Task to carry out: Nothing should appear in the answer except the lines from the one containing "Of interest to" through the end of the listing, repeated exactly.

######

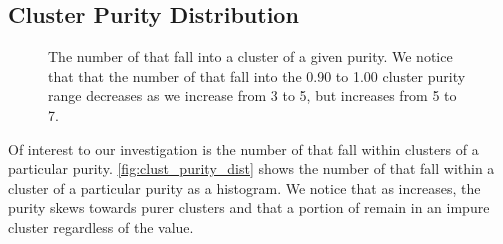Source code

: \subsection{Cluster Purity Distribution}
\begin{figure}
    \centering
    \hfill
    \hfill
    
    \caption{The number of \isols{} that fall into a cluster of a given purity. We notice that that the number of \isols{} that fall into the 0.90 to 1.00 cluster purity range decreases as we increase \minneigh{} from 3 to 5, but increases from 5 to 7.}
    \label{fig:clust_purity_dist}
\end{figure}

Of interest to our investigation is the number of \isols{} that fall within clusters of a particular purity. 
\autoref{fig:clust_purity_dist} shows the number of \isols{} that fall within a cluster of a particular purity as a histogram.
We notice that as \minneigh{} increases, the purity skews towards purer clusters and that a portion of \isols{} remain in an impure cluster regardless of the \minneigh{} value.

######

Expected answer:
Of interest to our investigation is the number of \isols{} that fall within clusters of a particular purity. 
\autoref{fig:clust_purity_dist} shows the number of \isols{} that fall within a cluster of a particular purity as a histogram.
We notice that as \minneigh{} increases, the purity skews towards purer clusters and that a portion of \isols{} remain in an impure cluster regardless of the \minneigh{} value.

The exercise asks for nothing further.